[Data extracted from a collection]
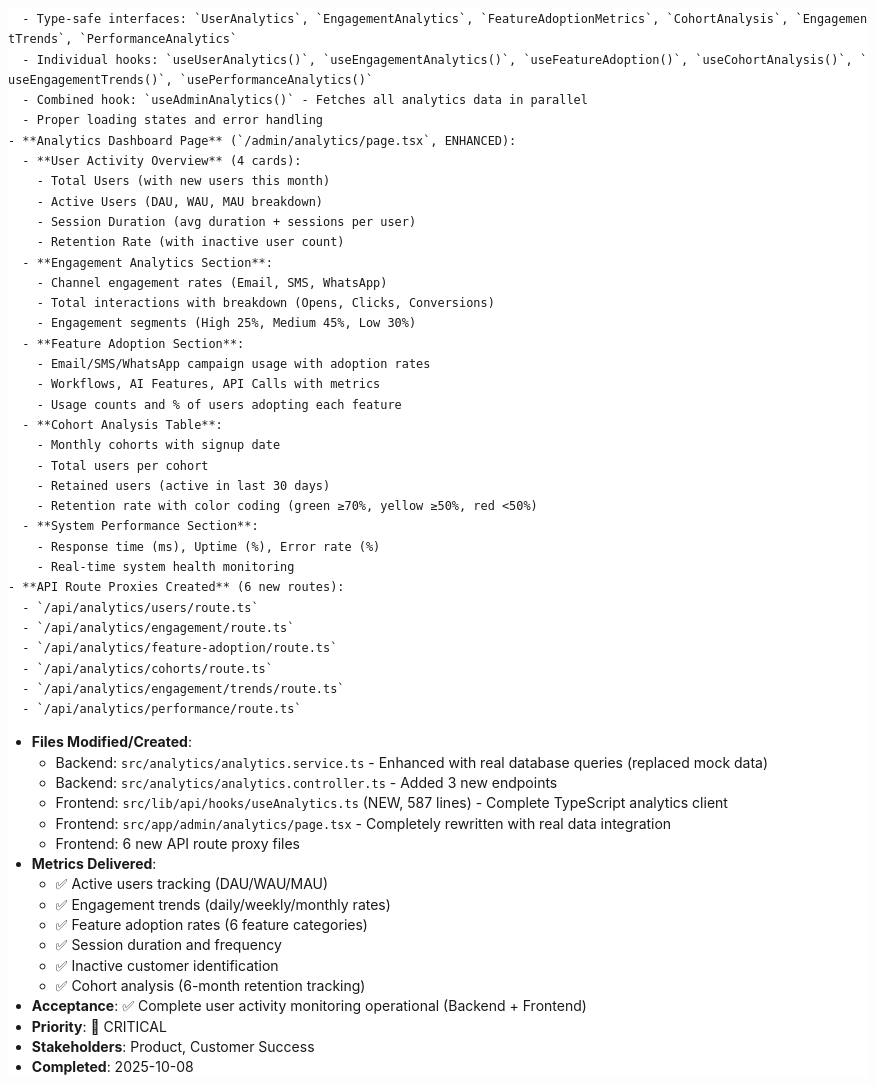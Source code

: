      - Type-safe interfaces: `UserAnalytics`, `EngagementAnalytics`, `FeatureAdoptionMetrics`, `CohortAnalysis`, `EngagementTrends`, `PerformanceAnalytics`
      - Individual hooks: `useUserAnalytics()`, `useEngagementAnalytics()`, `useFeatureAdoption()`, `useCohortAnalysis()`, `useEngagementTrends()`, `usePerformanceAnalytics()`
      - Combined hook: `useAdminAnalytics()` - Fetches all analytics data in parallel
      - Proper loading states and error handling
    - **Analytics Dashboard Page** (`/admin/analytics/page.tsx`, ENHANCED):
      - **User Activity Overview** (4 cards):
        - Total Users (with new users this month)
        - Active Users (DAU, WAU, MAU breakdown)
        - Session Duration (avg duration + sessions per user)
        - Retention Rate (with inactive user count)
      - **Engagement Analytics Section**:
        - Channel engagement rates (Email, SMS, WhatsApp)
        - Total interactions with breakdown (Opens, Clicks, Conversions)
        - Engagement segments (High 25%, Medium 45%, Low 30%)
      - **Feature Adoption Section**:
        - Email/SMS/WhatsApp campaign usage with adoption rates
        - Workflows, AI Features, API Calls with metrics
        - Usage counts and % of users adopting each feature
      - **Cohort Analysis Table**:
        - Monthly cohorts with signup date
        - Total users per cohort
        - Retained users (active in last 30 days)
        - Retention rate with color coding (green ≥70%, yellow ≥50%, red <50%)
      - **System Performance Section**:
        - Response time (ms), Uptime (%), Error rate (%)
        - Real-time system health monitoring
    - **API Route Proxies Created** (6 new routes):
      - `/api/analytics/users/route.ts`
      - `/api/analytics/engagement/route.ts`
      - `/api/analytics/feature-adoption/route.ts`
      - `/api/analytics/cohorts/route.ts`
      - `/api/analytics/engagement/trends/route.ts`
      - `/api/analytics/performance/route.ts`
  - **Files Modified/Created**:
    - Backend: `src/analytics/analytics.service.ts` - Enhanced with real database queries (replaced mock data)
    - Backend: `src/analytics/analytics.controller.ts` - Added 3 new endpoints
    - Frontend: `src/lib/api/hooks/useAnalytics.ts` (NEW, 587 lines) - Complete TypeScript analytics client
    - Frontend: `src/app/admin/analytics/page.tsx` - Completely rewritten with real data integration
    - Frontend: 6 new API route proxy files
  - **Metrics Delivered**:
    - ✅ Active users tracking (DAU/WAU/MAU)
    - ✅ Engagement trends (daily/weekly/monthly rates)
    - ✅ Feature adoption rates (6 feature categories)
    - ✅ Session duration and frequency
    - ✅ Inactive customer identification
    - ✅ Cohort analysis (6-month retention tracking)
  - **Acceptance**: ✅ Complete user activity monitoring operational (Backend + Frontend)
  - **Priority**: 🔴 CRITICAL
  - **Stakeholders**: Product, Customer Success
  - **Completed**: 2025-10-08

--- YOUR INSTRUCTIONS ---
Looking at the records above, return exactly the lines from the line with "- **User Activity" to the line with "- **Feature Adoption", both ends included.

--- RESULT OF THE EXERCISE ---
      - **User Activity Overview** (4 cards):
        - Total Users (with new users this month)
        - Active Users (DAU, WAU, MAU breakdown)
        - Session Duration (avg duration + sessions per user)
        - Retention Rate (with inactive user count)
      - **Engagement Analytics Section**:
        - Channel engagement rates (Email, SMS, WhatsApp)
        - Total interactions with breakdown (Opens, Clicks, Conversions)
        - Engagement segments (High 25%, Medium 45%, Low 30%)
      - **Feature Adoption Section**:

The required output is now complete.